* _PROBLEM TO SOLVE_
In full and exactly, please return the records, but keep out the pictures.

[EXTRACTED ENTRIES — start]

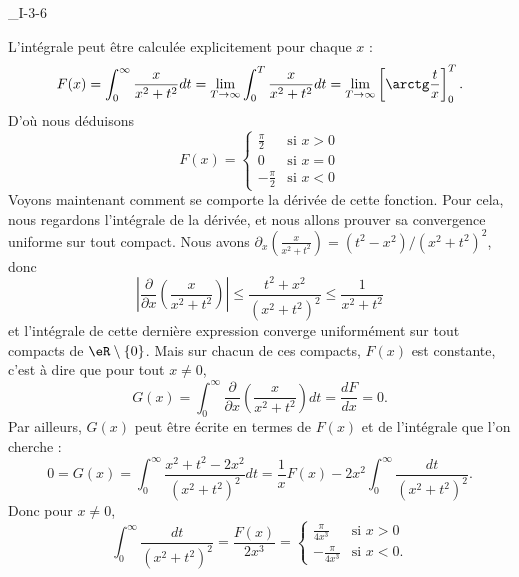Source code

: 

\begin{corrige}{_I-3-6}

L'intégrale peut être calculée explicitement pour chaque $x$ :
\begin{equation}
	F(x)=\int_0^{\infty}\frac{ x }{ x^2+t^2 }dt=\lim_{T\to\infty}\int_0^{T}\frac{ x }{ x^2+t^2 }dt=\lim_{T\to\infty}\left[ \arctg\frac{ t }{ x } \right]_0^T.
\end{equation}
D'où nous déduisons
\begin{equation}
	F(x)=\begin{cases}
	\frac{ \pi }{ 2 }	&	\text{si }x>0\\
	0			&	\text{si }x=0\\
	-\frac{ \pi }{2}	&	\text{si }x<0
\end{cases}
\end{equation}
Voyons maintenant comment se comporte la dérivée de cette fonction. Pour cela, nous regardons l'intégrale de la dérivée, et nous allons prouver sa convergence uniforme sur tout compact. Nous avons $\partial_x\left(\frac{ x }{ x^2+t^2 }\right)=(t^2-x^2)/(x^2+t^2)^2$, donc
\begin{equation}
	\left| \frac{ \partial  }{ \partial x }\left(\frac{ x }{ x^2+t^2 }\right) \right| \leq \frac{ t^2+x^2 }{ (x^2+t^2)^2 }\leq \frac{1}{ x^2+t^2 }
\end{equation}
et l'intégrale de cette dernière expression converge uniformément sur tout compacts de $\eR\setminus\{ 0 \}$. Mais sur chacun de ces compacts, $F(x)$ est constante, c'est à dire que pour tout $x\neq 0$,
\begin{equation}
	G(x)=\int_0^{\infty}\frac{ \partial  }{ \partial x }\left( \frac{ x }{ x^2+t^2 } \right)dt=\frac{ dF }{ dx }=0.
\end{equation}
Par ailleurs, $G(x)$ peut être écrite en termes de $F(x)$ et de l'intégrale que l'on cherche :
\begin{equation}
	0=G(x)=\int_0^{\infty}\frac{ x^2+t^2-2x^2 }{ (x^2+t^2)^2 }dt=\frac{1}{ x }F(x)-2x^2\int_0^{\infty}\frac{ dt }{ (x^2+t^2)^2 }.
\end{equation}
Donc pour $x\neq 0$,
\begin{equation}
	\int_0^{\infty}\frac{ dt }{ (x^2+t^2)^2 }=\frac{ F(x) }{ 2x^3 }=\begin{cases}
	\frac{ \pi }{ 4x^3 }	&	\text{si }x>0\\
	-\frac{ \pi }{ 4x^3 }	&	 \text{si }x<0.
\end{cases}
\end{equation}

\end{corrige}
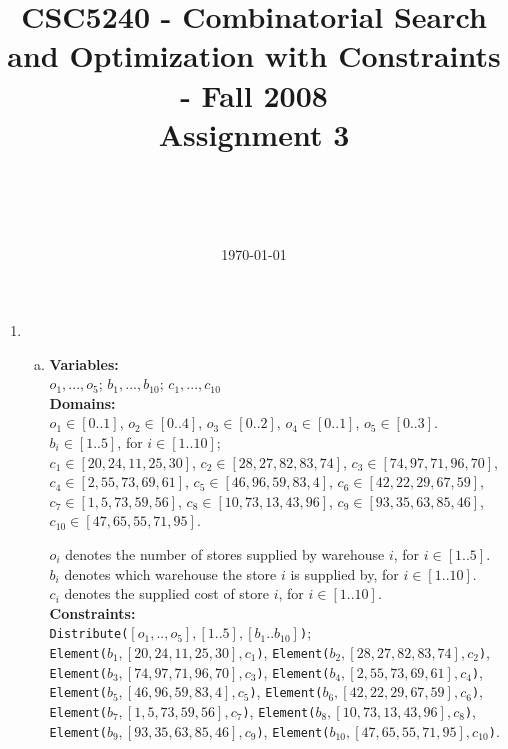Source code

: \documentclass[a4paper,12pt]{article}
\title{CSC5240 - Combinatorial Search and Optimization with
Constraints - Fall 2008\\Assignment 3}
\author{\myname\\\mymail\\\CSE\\\CUHK}
\date{\today}
\begin{document}
\maketitle
\begin{enumerate}[1.]
\item
\begin{enumerate}[(a)]
\item
\textbf{\color{blue}Variables:}\\
$o_1, ... , o_5$;
$b_1, ... , b_{10}$;
$c_1, ... , c_{10}$\\

\textbf{\color{blue}Domains:}\\
$o_1 \in [0..1]$,
$o_2 \in [0..4]$,
$o_3 \in [0..2]$,
$o_4 \in [0..1]$,
$o_5 \in [0..3]$.\\
$b_i \in [1..5]$, for $i \in [1..10]$;\\
$c_1 \in [20,24,11,25,30]$,
$c_2 \in [28,27,82,83,74]$,
$c_3 \in [74,97,71,96,70]$,\\
$c_4 \in [2,55,73,69,61]$,
$c_5 \in [46,96,59,83,4]$,
$c_6 \in [42,22,29,67,59]$,\\
$c_7 \in [1,5,73,59,56]$,
$c_8 \in [10,73,13,43,96]$,
$c_9 \in [93,35,63,85,46]$,\\
$c_{10} \in [47,65,55,71,95]$.

$o_i$ denotes the number of stores supplied by warehouse $i$, for $i\in[1..5]$.\\
$b_i$ denotes which warehouse the store $i$ is supplied by, for $i\in[1..10]$.\\
$c_i$ denotes the supplied cost of store $i$, for $i\in[1..10]$.\\

\textbf{\color{blue}Constraints:}\\
{\tt Distribute($[o_1,..,o_5],[1..5],[b_1..b_{10}]$)};\\
{\tt Element($b_1 , [20,24,11,25,30], c_1$)},
{\tt Element($b_2 , [28,27,82,83,74], c_2$)}, \\
{\tt Element($b_3 , [74,97,71,96,70], c_3$)},
{\tt Element($b_4 , [2,55,73,69,61], c_4$)}, \\
{\tt Element($b_5 , [46,96,59,83,4], c_5$)},
{\tt Element($b_6 , [42,22,29,67,59], c_6$)}, \\
{\tt Element($b_7 , [1,5,73,59,56], c_7$)},
{\tt Element($b_8 , [10,73,13,43,96], c_8$)}, \\
{\tt Element($b_9 , [93,35,63,85,46], c_9$)},
{\tt Element($b_{10} , [47,65,55,71,95], c_{10}$)}.


\end{enumerate}
\end{enumerate}
\end{document}
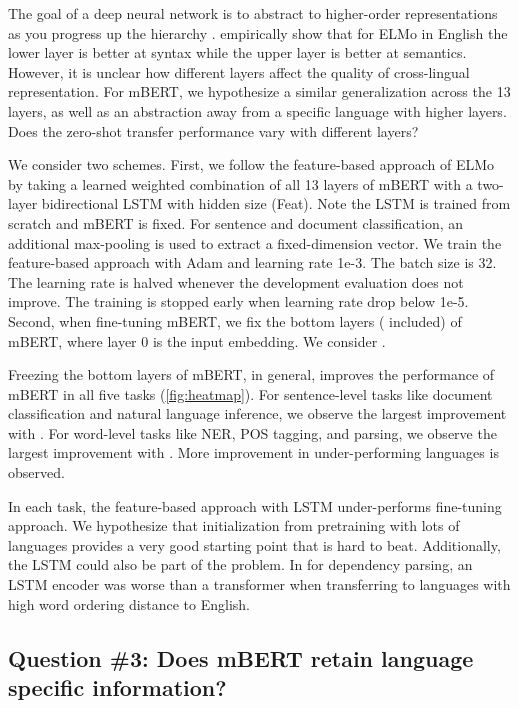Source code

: \documentclass[11pt,a4paper]{article}
\begin{document}
The goal of a deep neural network is to abstract to higher-order representations as you progress up the hierarchy \cite{yosinski2014transferable}.  empirically show that for ELMo in English the lower layer is better at syntax while the upper layer is better at semantics. However, it is unclear how different layers affect the quality of cross-lingual representation. For mBERT, we hypothesize a similar generalization across the 13 layers, as well as an abstraction away from a specific language with higher layers. Does the zero-shot transfer performance vary with different layers?

We consider two schemes. First, we follow the feature-based approach of ELMo by taking a learned weighted combination of all 13 layers of mBERT with a two-layer bidirectional LSTM with  hidden size (Feat). Note the LSTM is trained from scratch and mBERT is fixed. For sentence and document classification, an additional max-pooling is used to extract a fixed-dimension vector. We train the feature-based approach with Adam and learning rate 1e-3. The batch size is 32. The learning rate is halved whenever the development evaluation does not improve. The training is stopped early when learning rate drop below 1e-5. Second, when fine-tuning mBERT, we fix the bottom  layers ( included) of mBERT, where layer 0 is the input embedding. We consider .

Freezing the bottom layers of mBERT, in general, improves the performance of mBERT in all five tasks (\cref{fig:heatmap}). For sentence-level tasks like document classification and natural language inference, we observe the largest improvement with . For word-level tasks like NER, POS tagging, and parsing, we observe the largest improvement with . More improvement in under-performing languages is observed.

In each task, the feature-based approach with LSTM under-performs fine-tuning approach. We hypothesize that
initialization from pretraining with lots of languages provides a very good starting point that is hard to beat. Additionally, the LSTM could also be part of the problem. In \citet{ahmad-etal-2019-difficulties} for dependency parsing, an LSTM encoder was worse than a transformer when transferring to languages with high word ordering distance to English.

\subsection{Question \#3: Does mBERT retain language specific information?}\label{sec:exp3}
\end{document}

[EXTRACTED ENTRIES — finish]

* _OUTPUT BELOW_
Source code

: 

\begin{corrige}{_I-3-6}

L'intégrale peut être calculée explicitement pour chaque $x$ :
\begin{equation}
	F(x)=\int_0^{\infty}\frac{ x }{ x^2+t^2 }dt=\lim_{T\to\infty}\int_0^{T}\frac{ x }{ x^2+t^2 }dt=\lim_{T\to\infty}\left[ \arctg\frac{ t }{ x } \right]_0^T.
\end{equation}
D'où nous déduisons
\begin{equation}
	F(x)=\begin{cases}
	\frac{ \pi }{ 2 }	&	\text{si }x>0\\
	0			&	\text{si }x=0\\
	-\frac{ \pi }{2}	&	\text{si }x<0
\end{cases}
\end{equation}
Voyons maintenant comment se comporte la dérivée de cette fonction. Pour cela, nous regardons l'intégrale de la dérivée, et nous allons prouver sa convergence uniforme sur tout compact. Nous avons $\partial_x\left(\frac{ x }{ x^2+t^2 }\right)=(t^2-x^2)/(x^2+t^2)^2$, donc
\begin{equation}
	\left| \frac{ \partial  }{ \partial x }\left(\frac{ x }{ x^2+t^2 }\right) \right| \leq \frac{ t^2+x^2 }{ (x^2+t^2)^2 }\leq \frac{1}{ x^2+t^2 }
\end{equation}
et l'intégrale de cette dernière expression converge uniformément sur tout compacts de $\eR\setminus\{ 0 \}$. Mais sur chacun de ces compacts, $F(x)$ est constante, c'est à dire que pour tout $x\neq 0$,
\begin{equation}
	G(x)=\int_0^{\infty}\frac{ \partial  }{ \partial x }\left( \frac{ x }{ x^2+t^2 } \right)dt=\frac{ dF }{ dx }=0.
\end{equation}
Par ailleurs, $G(x)$ peut être écrite en termes de $F(x)$ et de l'intégrale que l'on cherche :
\begin{equation}
	0=G(x)=\int_0^{\infty}\frac{ x^2+t^2-2x^2 }{ (x^2+t^2)^2 }dt=\frac{1}{ x }F(x)-2x^2\int_0^{\infty}\frac{ dt }{ (x^2+t^2)^2 }.
\end{equation}
Donc pour $x\neq 0$,
\begin{equation}
	\int_0^{\infty}\frac{ dt }{ (x^2+t^2)^2 }=\frac{ F(x) }{ 2x^3 }=\begin{cases}
	\frac{ \pi }{ 4x^3 }	&	\text{si }x>0\\
	-\frac{ \pi }{ 4x^3 }	&	 \text{si }x<0.
\end{cases}
\end{equation}

\end{corrige}
Source code

: \documentclass[a4paper,12pt]{article}
\title{CSC5240 - Combinatorial Search and Optimization with
Constraints - Fall 2008\\Assignment 3}
\author{\myname\\\mymail\\\CSE\\\CUHK}
\date{\today}
\begin{document}
\maketitle
\begin{enumerate}[1.]
\item
\begin{enumerate}[(a)]
\item
\textbf{\color{blue}Variables:}\\
$o_1, ... , o_5$;
$b_1, ... , b_{10}$;
$c_1, ... , c_{10}$\\

\textbf{\color{blue}Domains:}\\
$o_1 \in [0..1]$,
$o_2 \in [0..4]$,
$o_3 \in [0..2]$,
$o_4 \in [0..1]$,
$o_5 \in [0..3]$.\\
$b_i \in [1..5]$, for $i \in [1..10]$;\\
$c_1 \in [20,24,11,25,30]$,
$c_2 \in [28,27,82,83,74]$,
$c_3 \in [74,97,71,96,70]$,\\
$c_4 \in [2,55,73,69,61]$,
$c_5 \in [46,96,59,83,4]$,
$c_6 \in [42,22,29,67,59]$,\\
$c_7 \in [1,5,73,59,56]$,
$c_8 \in [10,73,13,43,96]$,
$c_9 \in [93,35,63,85,46]$,\\
$c_{10} \in [47,65,55,71,95]$.

$o_i$ denotes the number of stores supplied by warehouse $i$, for $i\in[1..5]$.\\
$b_i$ denotes which warehouse the store $i$ is supplied by, for $i\in[1..10]$.\\
$c_i$ denotes the supplied cost of store $i$, for $i\in[1..10]$.\\

\textbf{\color{blue}Constraints:}\\
{\tt Distribute($[o_1,..,o_5],[1..5],[b_1..b_{10}]$)};\\
{\tt Element($b_1 , [20,24,11,25,30], c_1$)},
{\tt Element($b_2 , [28,27,82,83,74], c_2$)}, \\
{\tt Element($b_3 , [74,97,71,96,70], c_3$)},
{\tt Element($b_4 , [2,55,73,69,61], c_4$)}, \\
{\tt Element($b_5 , [46,96,59,83,4], c_5$)},
{\tt Element($b_6 , [42,22,29,67,59], c_6$)}, \\
{\tt Element($b_7 , [1,5,73,59,56], c_7$)},
{\tt Element($b_8 , [10,73,13,43,96], c_8$)}, \\
{\tt Element($b_9 , [93,35,63,85,46], c_9$)},
{\tt Element($b_{10} , [47,65,55,71,95], c_{10}$)}.


\end{enumerate}
\end{enumerate}
\end{document}
Source code

: \documentclass[11pt,a4paper]{article}
\begin{document}
The goal of a deep neural network is to abstract to higher-order representations as you progress up the hierarchy \cite{yosinski2014transferable}.  empirically show that for ELMo in English the lower layer is better at syntax while the upper layer is better at semantics. However, it is unclear how different layers affect the quality of cross-lingual representation. For mBERT, we hypothesize a similar generalization across the 13 layers, as well as an abstraction away from a specific language with higher layers. Does the zero-shot transfer performance vary with different layers?

We consider two schemes. First, we follow the feature-based approach of ELMo by taking a learned weighted combination of all 13 layers of mBERT with a two-layer bidirectional LSTM with  hidden size (Feat). Note the LSTM is trained from scratch and mBERT is fixed. For sentence and document classification, an additional max-pooling is used to extract a fixed-dimension vector. We train the feature-based approach with Adam and learning rate 1e-3. The batch size is 32. The learning rate is halved whenever the development evaluation does not improve. The training is stopped early when learning rate drop below 1e-5. Second, when fine-tuning mBERT, we fix the bottom  layers ( included) of mBERT, where layer 0 is the input embedding. We consider .

Freezing the bottom layers of mBERT, in general, improves the performance of mBERT in all five tasks (\cref{fig:heatmap}). For sentence-level tasks like document classification and natural language inference, we observe the largest improvement with . For word-level tasks like NER, POS tagging, and parsing, we observe the largest improvement with . More improvement in under-performing languages is observed.

In each task, the feature-based approach with LSTM under-performs fine-tuning approach. We hypothesize that
initialization from pretraining with lots of languages provides a very good starting point that is hard to beat. Additionally, the LSTM could also be part of the problem. In \citet{ahmad-etal-2019-difficulties} for dependency parsing, an LSTM encoder was worse than a transformer when transferring to languages with high word ordering distance to English.

\subsection{Question \#3: Does mBERT retain language specific information?}\label{sec:exp3}
\end{document}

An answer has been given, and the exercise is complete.